Those of you in batting average leagues, however, pencil Jones in for his usual .280-27-80-90-7, and kick back and watch the stats roll in. Remember, he did all that damage in runs and RBI last year despite lost seasons from Manny Machado, Chris Davis and Matt Wieters. If those three perform as expected this season, Jones’ environment-dependent numbers could rise even higher.
Too early to tell long-term fantasy impact of Hunter Pence's broken arm
Now this was the point of the column where we were going to turn to Hunter Pence. I had goofy GIFs of Pence being wonderfully goofy. I had this great idea of Pence being Adam Jones-light, all the way down to the team colors. Not only is Pence just as consistent as Jones, I assured the reader, but he also has the longest active games played streak in the majors, sitting at 383 after the 2014 season.
About four hours after I finished the first version of this column, Pence was hit on the forearm by a fastball from Cubs prospect Corey Black. The next day, the Giants announced that the forearm was broken, and Pence would be out for 6-to-8 weeks.

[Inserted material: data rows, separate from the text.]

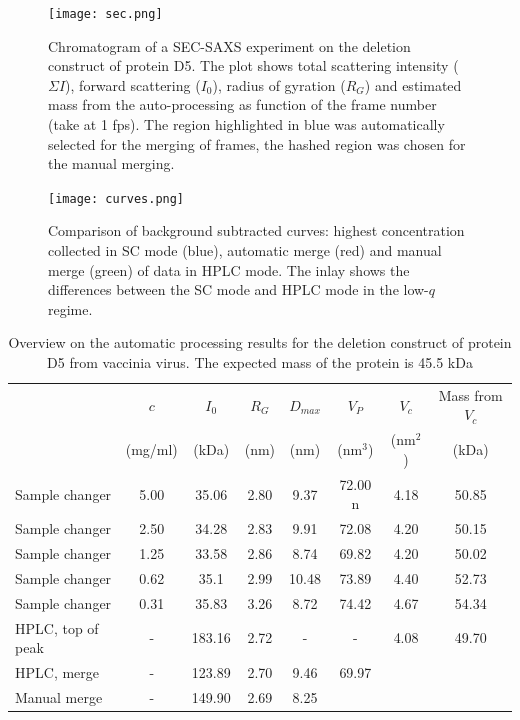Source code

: \documentclass[preprint,pdf]{iucr}              %
\begin{document}
\begin{figure}
\centering
\texttt{[image: sec.png]}
\caption{Chromatogram of a SEC-SAXS experiment on the deletion construct of
protein D5.
The plot shows total scattering intensity ($\Sigma I$), forward scattering
($I_0$), radius of gyration ($R_G$) and estimated mass from the
auto-processing as function of the frame number (take at 1 fps).
The region highlighted in blue was automatically selected for the merging of
frames, the hashed region was chosen for the manual merging.}
\label{fgr:SEC}
\end{figure}

\begin{figure}
\centering
\texttt{[image: curves.png]}
\caption{Comparison of background subtracted curves: highest concentration
collected in SC mode (blue), automatic merge (red) and manual
merge (green) of data in HPLC mode. 
The inlay shows the differences between the SC mode and HPLC mode in the
low-$q$ regime. }
\label{fgr:curves}
\end{figure}

\begin{table}
\begin{tabular}{ l c | c c c c c c }
   & $c$  & $I_{0}$  & $R_{G}$ & $D_{max}$ & $V_{P}$ & $V_{c}$ & Mass from $V_{c}$\\
	 &  (mg/ml) & (kDa) & (nm)&  (nm)&  (nm$^{3}$) & (nm$^{2}$) & (kDa)\\
\hline
Sample changer & 5.00  & 35.06 & 2.80 & 9.37  & 72.00 n& 4.18 & 50.85 \\
Sample changer & 2.50  & 34.28 & 2.83  & 9.91  & 72.08 & 4.20 & 50.15 \\
Sample changer & 1.25 & 33.58& 2.86  & 8.74  & 69.82 & 4.20 & 50.02 \\
Sample changer & 0.62  & 35.1& 2.99  & 10.48 & 73.89 & 4.40 & 52.73 \\
Sample changer & 0.31 & 35.83  & 3.26  & 8.72  & 74.42& 4.67 & 54.34 \\
HPLC, top of peak & - & 183.16 & 2.72  & -  & - & 4.08 & 49.70 \\
HPLC, merge & - & 123.89 & 2.70  & 9.46 & 69.97 & &  \\
Manual merge & - &  149.90 & 2.69 & 8.25 & & &  \\
\end{tabular}
\caption{Overview on the automatic processing results for the deletion construct of protein D5 from vaccinia virus. 
The expected mass of the protein is 45.5 kDa}
\label{tbl:results}
\end{table}
\end{document}
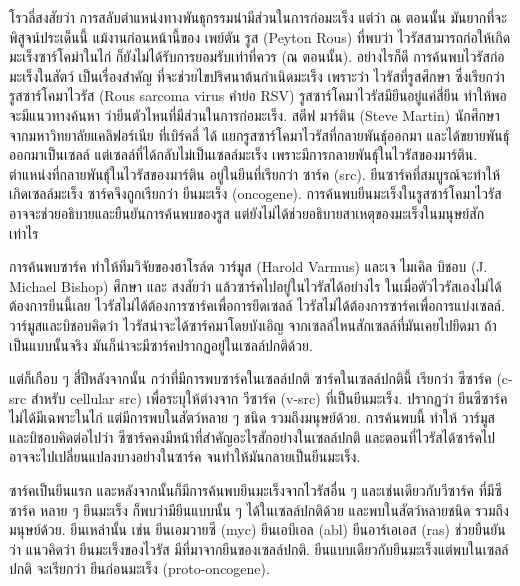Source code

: {\begin{shaded}
	โรวลี่สงสัยว่า การสลับตำแหน่งทางพันธุกรรมน่ามีส่วนในการก่อมะเร็ง
	แต่ว่า ณ ตอนนั้น มันยากที่จะพิสูจน์ประเด็นนี้ 
	แม้งานก่อนหน้านี้ของ เพย์ตัน รูส (Peyton Rous) ที่พบว่า ไวรัสสามารถก่อให้เกิดมะเร็งซาร์โคม่าในไก่ ก็ยังไม่ได้รับการยอมรับเท่าที่ควร (ณ ตอนนั้น).
	อย่างไรก็ดี การค้นพบไวรัสก่อมะเร็งในสัตว์ เป็นเรื่องสำคัญ ที่จะช่วยไขปริศนาต้นกำเนิดมะเร็ง เพราะว่า ไวรัสที่รูสศึกษา ซึ่งเรียกว่า รูสซาร์โคมาไวรัส (Rous sarcoma virus คำย่อ RSV)
	รูสซาร์โคมาไวรัสมียีนอยู่แค่สี่ยีน 
	ทำให้พอจะมีแนวทางค้นหา ว่ายีนตัวไหนที่มีส่วนในการก่อมะเร็ง.
	สตีฟ มาร์ติน (Steve Martin) นักศึกษาจากมหาวิทยาลัยแคลิฟอร์เนีย ที่เบิร์คลี่ ได้ แยกรูสซาร์โคมาไวรัสที่กลายพันธุ์ออกมา 
	และได้ขยายพันธุ์ออกมาเป็นเซลล์ 
	แต่เซลล์ที่ได้กลับไม่เป็นเซลล์มะเร็ง 
	เพราะมีการกลายพันธุ์ในไวรัสของมาร์ติน.
	ตำแหน่งที่กลายพันธุ์ในไวรัสของมาร์ติน อยู่ในยีนที่เรียกว่า ซาร์ค (src).
	ยีนซาร์คที่สมบูรณ์จะทำให้เกิดเซลล์มะเร็ง ซาร์คจึงถูกเรียกว่า ยีนมะเร็ง (oncogene).
	การค้นพบยีนมะเร็งในรูสซาร์โคมาไวรัส อาจจะช่วยอธิบายและยืนยันการค้นพบของรูส แต่ยังไม่ได้ช่วยอธิบายสาเหตุของมะเร็งในมนุษย์สักเท่าไร
	
	การค้นพบซาร์ค ทำให้ทีมวิจัยของฮาโรล์ด วาร์มูส (Harold Varmus) และเจ ไมเคิล บิชอบ (J. Michael Bishop) ศึกษา และ	สงสัยว่า แล้วซาร์คไปอยู่ในไวรัสได้อย่างไร ในเมื่อตัวไวรัสเองไม่ได้ต้องการยีนนี้เลย ไวรัสไม่ได้ต้องการซาร์คเพื่อการยึดเซลล์ ไวรัสไม่ได้ต้องการซาร์คเพื่อการแบ่งเซลล์.
	วาร์มูสและบิชอบคิดว่า ไวรัสน่าจะได้ซาร์คมาโดยบังเอิญ 
	จากเซลล์ไหนสักเซลล์ที่มันเคยไปยึดมา 
	ถ้าเป็นแบบนั้นจริง มันก็น่าจะมีซาร์คปรากฏอยู่ในเซลล์ปกติด้วย.
	
	แต่ก็เกือบ ๆ สี่ปีหลังจากนั้น 
	กว่าที่มีการพบซาร์คในเซลล์ปกติ ซาร์คในเซลล์ปกตินี้ เรียกว่า {ซีซาร์ค} (c-src สำหรับ cellular src) เพื่อระบุให้ต่างจาก {วีซาร์ค} (v-src) ที่เป็นยีนมะเร็ง.
	ปรากฏว่า {ยีนซีซาร์ค}ไม่ได้มีเฉพาะในไก่ แต่มีการพบในสัตว์หลาย ๆ ชนิด รวมถึงมนุษย์ด้วย.
	การค้นพบนี้ ทำให้ วาร์มูสและบิชอบคิดต่อไปว่า
	{ซีซาร์ค}คงมีหน้าที่สำคัญอะไรสักอย่างในเซลล์ปกติ
	และตอนที่ไวรัสได้ซาร์คไป 
	อาจจะไปเปลี่ยนแปลงบางอย่างในซาร์ค จนทำให้มันกลายเป็นยีนมะเร็ง.
	
	ซาร์คเป็นยีนแรก และหลังจากนั้นก็มีการค้นพบยีนมะเร็งจากไวรัสอื่น ๆ และเช่นเดียวกับวีซาร์ค ที่มีซีซาร์ค
	หลาย ๆ ยีนมะเร็ง ก็พบว่ามียีนแบบนั้น ๆ ได้ในเซลล์ปกติด้วย และพบในสัตว์หลายชนิด รวมถึงมนุษย์ด้วย. 
	ยีนเหล่านั้น เช่น 
	ยีนเอมวายซี (myc)
	ยีนเอบีเอล (abl)
	ยีนอาร์เอเอส (ras)
	ช่วยยืนยันว่า แนวคิดว่า ยีนมะเร็งของไวรัส มีที่มาจากยีนของเซลล์ปกติ.
	ยีนแบบเดียวกับยีนมะเร็งแต่พบในเซลล์ปกติ จะเรียกว่า ยีนก่อนมะเร็ง (proto-oncogene).
	

\end{shaded}}
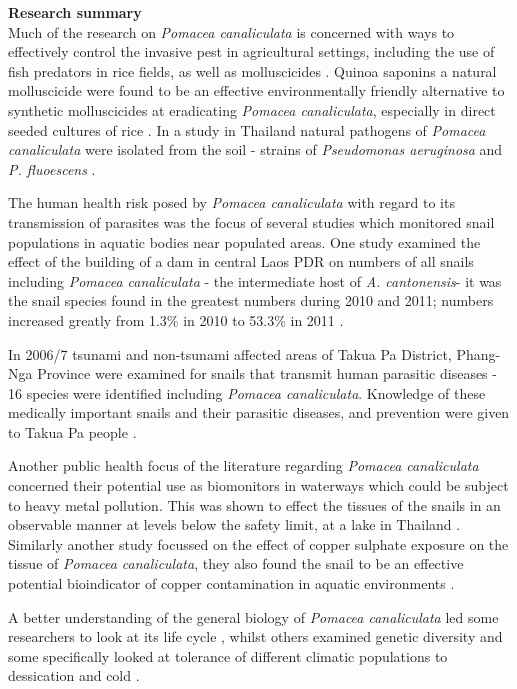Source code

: \documentclass[]{book}
\theoremstyle{definition}
\theoremstyle{definition}
\theoremstyle{definition}
\theoremstyle{remark}
\begin{document}
\textbf{Research summary}\\
Much of the research on \emph{Pomacea canaliculata} is concerned with
ways to effectively control the invasive pest in agricultural settings,
including the use of fish predators in rice fields, as well as
molluscicides \citep{De_La_Cruz_2001, Su_Sin_2006}. Quinoa saponins a
natural molluscicide were found to be an effective environmentally
friendly alternative to synthetic molluscicides at eradicating
\emph{Pomacea canaliculata}, especially in direct seeded cultures of
rice \citep{Joshi_2008}. In a study in Thailand natural pathogens of
\emph{Pomacea canaliculata} were isolated from the soil - strains of
\emph{Pseudomonas aeruginosa} and \emph{P. fluoescens}
\citep{Chobchuenchom_2003}.

The human health risk posed by \emph{Pomacea canaliculata} with regard
to its transmission of parasites was the focus of several studies which
monitored snail populations in aquatic bodies near populated areas. One
study examined the effect of the building of a dam in central Laos PDR
on numbers of all snails including \emph{Pomacea canaliculata} - the
intermediate host of \emph{A. cantonensis}- it was the snail species
found in the greatest numbers during 2010 and 2011; numbers increased
greatly from 1.3\% in 2010 to 53.3\% in 2011 \citep{Brey_2015}.

In 2006/7 tsunami and non-tsunami affected areas of Takua Pa District,
Phang-Nga Province were examined for snails that transmit human
parasitic diseases - 16 species were identified including \emph{Pomacea
canaliculata}. Knowledge of these medically important snails and their
parasitic diseases, and prevention were given to Takua Pa people
\citep{Butraporn_2010}.

Another public health focus of the literature regarding \emph{Pomacea
canaliculata} concerned their potential use as biomonitors in waterways
which could be subject to heavy metal pollution. This was shown to
effect the tissues of the snails in an observable manner at levels below
the safety limit, at a lake in Thailand \citep{Dummee_2012}. Similarly
another study focussed on the effect of copper sulphate exposure on the
tissue of \emph{Pomacea canaliculata}, they also found the snail to be
an effective potential bioindicator of copper contamination in aquatic
environments \citep{Dummee_2015}.

A better understanding of the general biology of \emph{Pomacea
canaliculata} led some researchers to look at its life cycle
\citep{Arfan_2015}, whilst others examined genetic diversity
\citep{Bai_2011} and some specifically looked at tolerance of different
climatic populations to dessication and cold \citep{Wada_2011}.
\end{document}
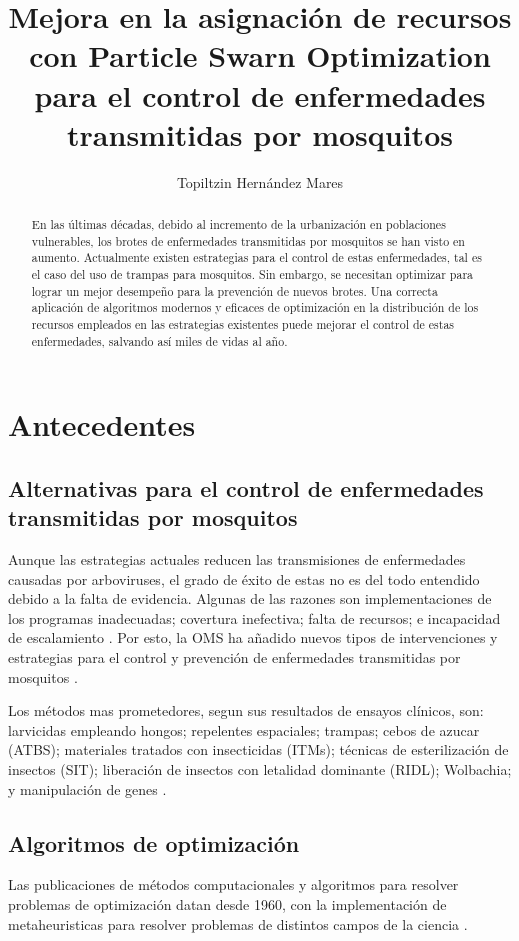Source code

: \documentclass[letterpaper, 10pt, conference]{ieeeconf}
\title{\bf
  Mejora en la asignación de recursos con Particle Swarn Optimization para el control de enfermedades transmitidas por mosquitos
}
\author{Topiltzin Hernández Mares}
\begin{document}
\maketitle
\thispagestyle{empty}
\pagestyle{empty}

\begin{abstract}
  En las últimas décadas, debido al incremento de la urbanización en poblaciones vulnerables, los brotes de enfermedades transmitidas por mosquitos se han visto en aumento. Actualmente existen estrategias para el control de estas enfermedades, tal es el caso del uso de trampas para mosquitos. Sin embargo, se necesitan optimizar para lograr un mejor desempeño para la prevención de nuevos brotes. Una correcta aplicación de algoritmos modernos y eficaces de optimización en la distribución de los recursos empleados en las estrategias existentes puede mejorar el control de estas enfermedades, salvando así miles de vidas al año.
\end{abstract}

\section{Antecedentes}

\subsection{Alternativas para el control de enfermedades transmitidas por mosquitos}
Aunque las estrategias actuales reducen las transmisiones de enfermedades causadas por arboviruses, el grado de éxito de estas no es del todo entendido debido a la falta de evidencia. Algunas de las razones son implementaciones de los programas inadecuadas; covertura inefectiva; falta de recursos; e incapacidad de escalamiento \cite{AltStrategies}. Por esto, la OMS ha añadido nuevos tipos de intervenciones y estrategias para el control y prevención de enfermedades transmitidas por mosquitos \cite{WHOOverviewVCAG}.

Los métodos mas prometedores, segun sus resultados de ensayos clínicos, son: larvicidas empleando hongos; repelentes espaciales; trampas; cebos de azucar (ATBS); materiales tratados con insecticidas (ITMs); técnicas de esterilización de insectos (SIT); liberación de insectos con letalidad dominante (RIDL); Wolbachia; y manipulación de genes \cite{AltStrategies}.

\subsection{Algoritmos de optimización}
Las publicaciones de métodos computacionales y algoritmos para resolver problemas de optimización datan desde 1960, con la implementación de metaheuristicas para resolver problemas de distintos campos de la ciencia \cite{SwarmVsEvol}.
\end{document}
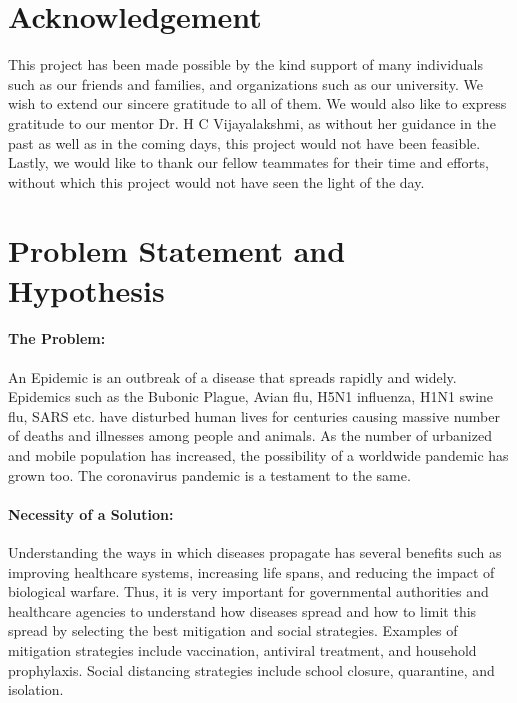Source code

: \documentclass[14pt, a4paper]{extarticle}
\begin{document}
    \newpage
    \thispagestyle{empty}
    \section*{Acknowledgement}
        This project has been made possible by the kind support of many individuals such as our friends and families, and organizations such as our university. We wish to extend our sincere gratitude to all of them. We would also like to express gratitude to our mentor Dr. H C Vijayalakshmi, as without her guidance in the past as well as in the coming days, this project would not have been feasible. Lastly, we would like to thank our fellow teammates for their time and efforts, without which this project would not have seen the light of the day.

	\newpage
	\thispagestyle{empty}
	\tableofcontents

	\newpage
	\section{Problem Statement and Hypothesis}
	    \paragraph{The Problem:} An Epidemic is an outbreak of a disease that spreads rapidly and widely. Epidemics such as the Bubonic Plague, Avian flu, H5N1 influenza, H1N1 swine flu, SARS etc. have disturbed human lives for centuries causing massive number of deaths and illnesses among people and animals. As the number of urbanized and mobile population has increased, the possibility of a worldwide pandemic has grown too. The coronavirus pandemic is a testament to the same. 

        \paragraph{Necessity of a Solution:} Understanding the ways in which diseases propagate has several benefits such as improving healthcare systems, increasing life spans, and reducing the impact of biological warfare. Thus, it is very important for governmental authorities and healthcare agencies to understand how diseases spread and how to limit this spread by selecting the best mitigation and social strategies. Examples of mitigation strategies include vaccination, antiviral treatment, and household prophylaxis. Social distancing strategies include school closure, quarantine, and isolation.
\end{document}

And therein lies the one caveat with consistency. Health is a huge factor. Pence had stayed healthy for his entire career before breaking his forearm. Jones, too, has been remarkably healthy since 2010, missing a total of 29 games in the last five seasons. He has played in at least 159 games in each of the last three years. Now that Pence is dealing with an injury for the first time in a long while, fantasy owners will have to consider a number of factors before drafting him.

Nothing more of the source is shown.